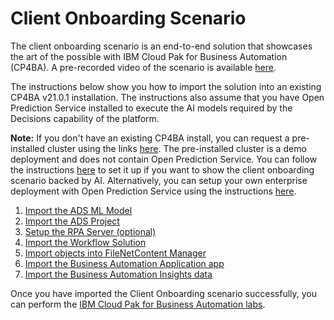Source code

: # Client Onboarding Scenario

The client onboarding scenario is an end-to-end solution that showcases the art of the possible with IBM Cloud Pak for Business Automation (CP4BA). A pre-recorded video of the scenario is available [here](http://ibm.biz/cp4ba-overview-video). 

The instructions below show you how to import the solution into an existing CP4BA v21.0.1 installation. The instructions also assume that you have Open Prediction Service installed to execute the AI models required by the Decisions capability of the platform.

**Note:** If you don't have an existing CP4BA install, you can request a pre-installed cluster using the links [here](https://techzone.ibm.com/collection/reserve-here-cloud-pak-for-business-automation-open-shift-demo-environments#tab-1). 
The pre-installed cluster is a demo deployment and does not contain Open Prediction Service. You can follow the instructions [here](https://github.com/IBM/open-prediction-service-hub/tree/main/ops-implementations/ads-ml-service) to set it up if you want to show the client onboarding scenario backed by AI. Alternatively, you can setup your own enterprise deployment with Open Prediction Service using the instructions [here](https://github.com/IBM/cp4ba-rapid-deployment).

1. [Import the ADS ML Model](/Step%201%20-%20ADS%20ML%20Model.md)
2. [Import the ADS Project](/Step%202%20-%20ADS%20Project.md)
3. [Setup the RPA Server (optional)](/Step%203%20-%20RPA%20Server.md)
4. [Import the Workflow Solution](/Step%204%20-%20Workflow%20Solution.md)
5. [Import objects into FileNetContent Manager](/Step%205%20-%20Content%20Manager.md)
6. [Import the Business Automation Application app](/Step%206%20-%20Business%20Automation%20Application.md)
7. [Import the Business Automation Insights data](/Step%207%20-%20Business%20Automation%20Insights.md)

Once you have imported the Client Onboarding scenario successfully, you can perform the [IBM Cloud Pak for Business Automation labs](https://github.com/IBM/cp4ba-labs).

Exercise brief. Please set down each line of the data above exactly as written, without the pictures.

Output for this task.
Source code

: # Client Onboarding Scenario

The client onboarding scenario is an end-to-end solution that showcases the art of the possible with IBM Cloud Pak for Business Automation (CP4BA). A pre-recorded video of the scenario is available [here](http://ibm.biz/cp4ba-overview-video). 

The instructions below show you how to import the solution into an existing CP4BA v21.0.1 installation. The instructions also assume that you have Open Prediction Service installed to execute the AI models required by the Decisions capability of the platform.

**Note:** If you don't have an existing CP4BA install, you can request a pre-installed cluster using the links [here](https://techzone.ibm.com/collection/reserve-here-cloud-pak-for-business-automation-open-shift-demo-environments#tab-1). 
The pre-installed cluster is a demo deployment and does not contain Open Prediction Service. You can follow the instructions [here](https://github.com/IBM/open-prediction-service-hub/tree/main/ops-implementations/ads-ml-service) to set it up if you want to show the client onboarding scenario backed by AI. Alternatively, you can setup your own enterprise deployment with Open Prediction Service using the instructions [here](https://github.com/IBM/cp4ba-rapid-deployment).

1. [Import the ADS ML Model](/Step%201%20-%20ADS%20ML%20Model.md)
2. [Import the ADS Project](/Step%202%20-%20ADS%20Project.md)
3. [Setup the RPA Server (optional)](/Step%203%20-%20RPA%20Server.md)
4. [Import the Workflow Solution](/Step%204%20-%20Workflow%20Solution.md)
5. [Import objects into FileNetContent Manager](/Step%205%20-%20Content%20Manager.md)
6. [Import the Business Automation Application app](/Step%206%20-%20Business%20Automation%20Application.md)
7. [Import the Business Automation Insights data](/Step%207%20-%20Business%20Automation%20Insights.md)

Once you have imported the Client Onboarding scenario successfully, you can perform the [IBM Cloud Pak for Business Automation labs](https://github.com/IBM/cp4ba-labs).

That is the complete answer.